ACTIVITY: Every line of the following records that includes "images" should be copied.

AVAILABLE DATA:
==============================
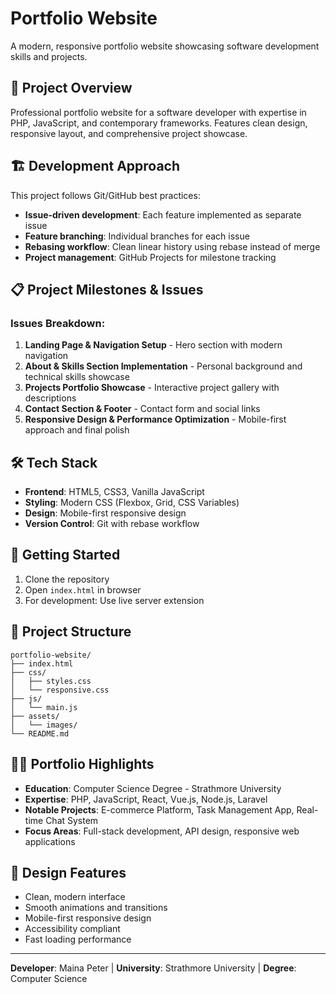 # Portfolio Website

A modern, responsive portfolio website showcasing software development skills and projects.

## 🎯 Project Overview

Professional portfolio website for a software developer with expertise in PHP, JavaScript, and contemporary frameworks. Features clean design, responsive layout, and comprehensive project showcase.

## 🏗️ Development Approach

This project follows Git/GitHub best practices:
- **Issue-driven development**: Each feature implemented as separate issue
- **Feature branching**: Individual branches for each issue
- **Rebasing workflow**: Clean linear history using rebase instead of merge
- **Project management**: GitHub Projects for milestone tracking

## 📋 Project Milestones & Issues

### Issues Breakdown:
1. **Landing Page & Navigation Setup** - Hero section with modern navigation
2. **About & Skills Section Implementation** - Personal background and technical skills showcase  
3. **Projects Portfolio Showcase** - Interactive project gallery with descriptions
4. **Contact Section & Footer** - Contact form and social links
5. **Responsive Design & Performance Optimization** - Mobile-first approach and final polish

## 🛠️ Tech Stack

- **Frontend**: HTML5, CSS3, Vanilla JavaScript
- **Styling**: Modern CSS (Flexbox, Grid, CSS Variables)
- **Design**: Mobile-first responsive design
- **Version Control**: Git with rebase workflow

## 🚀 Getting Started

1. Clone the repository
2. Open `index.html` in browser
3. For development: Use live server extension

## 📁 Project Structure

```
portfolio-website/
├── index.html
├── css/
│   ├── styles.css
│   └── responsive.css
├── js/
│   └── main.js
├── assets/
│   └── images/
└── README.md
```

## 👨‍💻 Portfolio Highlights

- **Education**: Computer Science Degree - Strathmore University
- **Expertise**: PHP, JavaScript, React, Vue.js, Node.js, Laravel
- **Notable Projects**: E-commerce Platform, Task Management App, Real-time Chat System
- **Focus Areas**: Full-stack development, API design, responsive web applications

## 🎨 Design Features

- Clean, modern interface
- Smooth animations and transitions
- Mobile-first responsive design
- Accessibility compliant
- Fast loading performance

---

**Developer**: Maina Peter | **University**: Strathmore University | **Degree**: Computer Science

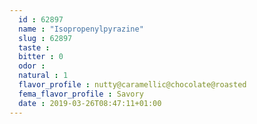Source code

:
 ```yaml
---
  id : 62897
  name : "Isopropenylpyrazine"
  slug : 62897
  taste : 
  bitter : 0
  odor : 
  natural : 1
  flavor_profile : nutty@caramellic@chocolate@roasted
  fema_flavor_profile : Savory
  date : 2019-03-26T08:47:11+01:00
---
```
==============================
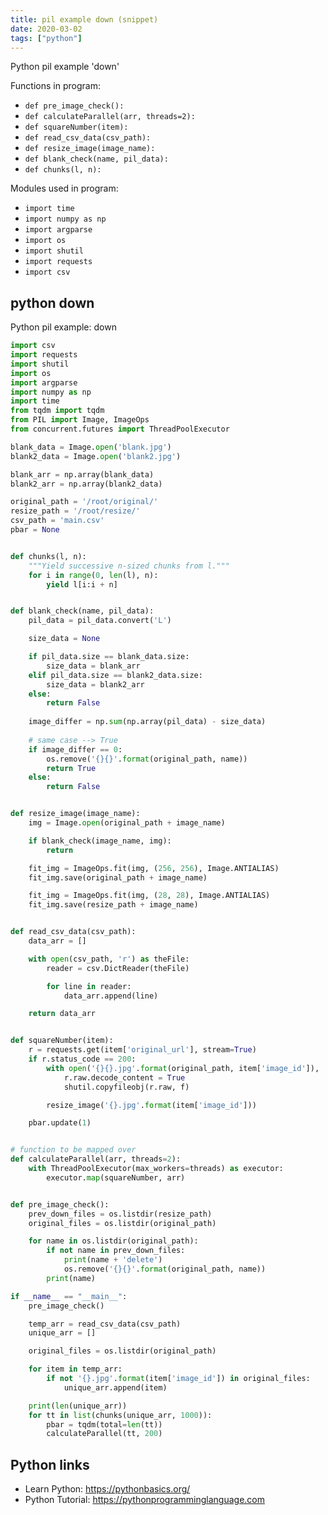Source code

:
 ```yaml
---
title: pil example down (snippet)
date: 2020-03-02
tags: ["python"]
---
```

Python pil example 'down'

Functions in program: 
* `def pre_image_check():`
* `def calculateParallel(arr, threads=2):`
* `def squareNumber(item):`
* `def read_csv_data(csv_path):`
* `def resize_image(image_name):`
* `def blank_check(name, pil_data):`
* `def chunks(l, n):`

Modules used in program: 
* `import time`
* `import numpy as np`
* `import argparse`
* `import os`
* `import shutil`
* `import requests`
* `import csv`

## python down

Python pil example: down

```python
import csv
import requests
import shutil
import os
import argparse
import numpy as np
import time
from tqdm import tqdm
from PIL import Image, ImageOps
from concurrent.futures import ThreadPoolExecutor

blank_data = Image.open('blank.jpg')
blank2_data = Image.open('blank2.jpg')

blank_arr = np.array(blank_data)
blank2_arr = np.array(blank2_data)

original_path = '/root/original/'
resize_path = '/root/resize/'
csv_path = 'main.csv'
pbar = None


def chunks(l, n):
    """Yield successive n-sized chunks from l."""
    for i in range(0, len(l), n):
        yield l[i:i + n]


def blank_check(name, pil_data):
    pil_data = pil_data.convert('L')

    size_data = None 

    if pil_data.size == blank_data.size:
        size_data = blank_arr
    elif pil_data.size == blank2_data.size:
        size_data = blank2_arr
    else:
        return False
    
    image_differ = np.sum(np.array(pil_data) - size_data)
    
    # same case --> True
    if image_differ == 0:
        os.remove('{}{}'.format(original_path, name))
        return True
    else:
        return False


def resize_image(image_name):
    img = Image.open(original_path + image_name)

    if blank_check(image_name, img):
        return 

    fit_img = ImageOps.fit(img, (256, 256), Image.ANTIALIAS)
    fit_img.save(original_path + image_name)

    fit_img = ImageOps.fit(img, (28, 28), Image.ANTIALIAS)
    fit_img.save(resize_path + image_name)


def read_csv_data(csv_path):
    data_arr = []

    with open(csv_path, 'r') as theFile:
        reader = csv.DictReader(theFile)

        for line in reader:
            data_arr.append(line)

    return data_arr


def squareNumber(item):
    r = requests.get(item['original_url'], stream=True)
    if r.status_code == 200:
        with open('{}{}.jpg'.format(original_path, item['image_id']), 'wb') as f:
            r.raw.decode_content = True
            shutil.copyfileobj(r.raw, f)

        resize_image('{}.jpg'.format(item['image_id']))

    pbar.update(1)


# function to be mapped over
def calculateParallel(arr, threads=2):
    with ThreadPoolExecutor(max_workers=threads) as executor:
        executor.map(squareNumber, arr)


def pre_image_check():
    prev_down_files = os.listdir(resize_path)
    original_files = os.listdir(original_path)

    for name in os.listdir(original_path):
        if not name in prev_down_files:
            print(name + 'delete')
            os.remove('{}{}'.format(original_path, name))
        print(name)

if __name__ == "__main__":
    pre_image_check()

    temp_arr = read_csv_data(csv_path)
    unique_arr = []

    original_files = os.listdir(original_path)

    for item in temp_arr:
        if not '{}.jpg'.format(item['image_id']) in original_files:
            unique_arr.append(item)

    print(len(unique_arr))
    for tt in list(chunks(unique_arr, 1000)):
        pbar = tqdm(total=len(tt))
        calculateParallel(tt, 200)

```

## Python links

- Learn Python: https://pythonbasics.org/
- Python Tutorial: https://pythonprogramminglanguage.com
==============================
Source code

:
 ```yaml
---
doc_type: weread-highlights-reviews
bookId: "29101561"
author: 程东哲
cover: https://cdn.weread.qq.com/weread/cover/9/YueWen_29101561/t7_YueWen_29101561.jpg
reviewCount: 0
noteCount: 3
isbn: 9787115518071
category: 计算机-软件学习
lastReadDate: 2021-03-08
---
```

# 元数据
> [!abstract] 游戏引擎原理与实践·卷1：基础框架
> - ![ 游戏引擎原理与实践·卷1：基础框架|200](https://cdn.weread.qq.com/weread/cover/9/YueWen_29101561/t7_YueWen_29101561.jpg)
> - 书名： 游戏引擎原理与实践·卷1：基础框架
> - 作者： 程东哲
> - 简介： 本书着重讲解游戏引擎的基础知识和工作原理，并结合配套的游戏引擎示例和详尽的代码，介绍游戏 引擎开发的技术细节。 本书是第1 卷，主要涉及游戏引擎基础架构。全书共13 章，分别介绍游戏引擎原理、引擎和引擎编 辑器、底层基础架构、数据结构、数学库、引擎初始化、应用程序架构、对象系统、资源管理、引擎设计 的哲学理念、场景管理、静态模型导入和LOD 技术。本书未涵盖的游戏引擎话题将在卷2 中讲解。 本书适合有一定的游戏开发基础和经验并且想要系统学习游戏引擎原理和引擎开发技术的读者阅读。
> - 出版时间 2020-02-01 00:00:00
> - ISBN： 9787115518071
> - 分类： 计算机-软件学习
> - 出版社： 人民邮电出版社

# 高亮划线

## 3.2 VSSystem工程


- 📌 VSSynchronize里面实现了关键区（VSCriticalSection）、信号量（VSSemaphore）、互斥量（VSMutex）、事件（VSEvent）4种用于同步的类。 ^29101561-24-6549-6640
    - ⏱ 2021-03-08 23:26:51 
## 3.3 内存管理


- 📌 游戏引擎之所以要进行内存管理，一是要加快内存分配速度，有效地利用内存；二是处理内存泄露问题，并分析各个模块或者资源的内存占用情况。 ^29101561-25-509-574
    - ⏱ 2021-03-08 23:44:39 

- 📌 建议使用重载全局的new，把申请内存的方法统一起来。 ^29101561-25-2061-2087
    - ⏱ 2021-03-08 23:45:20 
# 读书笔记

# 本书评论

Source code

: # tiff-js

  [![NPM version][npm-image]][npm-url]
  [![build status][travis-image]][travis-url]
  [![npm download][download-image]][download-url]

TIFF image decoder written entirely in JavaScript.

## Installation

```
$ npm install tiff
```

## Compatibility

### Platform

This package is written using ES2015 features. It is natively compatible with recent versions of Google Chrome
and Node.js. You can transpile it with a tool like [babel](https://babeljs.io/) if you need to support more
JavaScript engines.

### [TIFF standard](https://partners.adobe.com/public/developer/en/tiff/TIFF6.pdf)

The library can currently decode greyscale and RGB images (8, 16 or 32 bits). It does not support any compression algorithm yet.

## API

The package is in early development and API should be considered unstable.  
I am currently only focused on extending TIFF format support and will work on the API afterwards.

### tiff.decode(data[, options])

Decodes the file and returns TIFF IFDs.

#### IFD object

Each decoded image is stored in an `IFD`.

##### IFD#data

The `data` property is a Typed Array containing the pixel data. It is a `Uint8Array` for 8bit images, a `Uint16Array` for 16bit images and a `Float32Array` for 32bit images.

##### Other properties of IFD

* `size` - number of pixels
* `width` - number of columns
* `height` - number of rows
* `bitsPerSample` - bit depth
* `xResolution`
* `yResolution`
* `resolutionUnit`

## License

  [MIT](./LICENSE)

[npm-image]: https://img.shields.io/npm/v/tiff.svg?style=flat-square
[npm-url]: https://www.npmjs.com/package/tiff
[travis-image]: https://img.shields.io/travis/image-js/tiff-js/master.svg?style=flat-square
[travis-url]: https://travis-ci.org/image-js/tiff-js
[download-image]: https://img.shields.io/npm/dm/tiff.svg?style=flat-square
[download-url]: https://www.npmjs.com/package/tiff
==============================
SOLUTION:
│   └── images/
The library can currently decode greyscale and RGB images (8, 16 or 32 bits). It does not support any compression algorithm yet.
The `data` property is a Typed Array containing the pixel data. It is a `Uint8Array` for 8bit images, a `Uint16Array` for 16bit images and a `Float32Array` for 32bit images.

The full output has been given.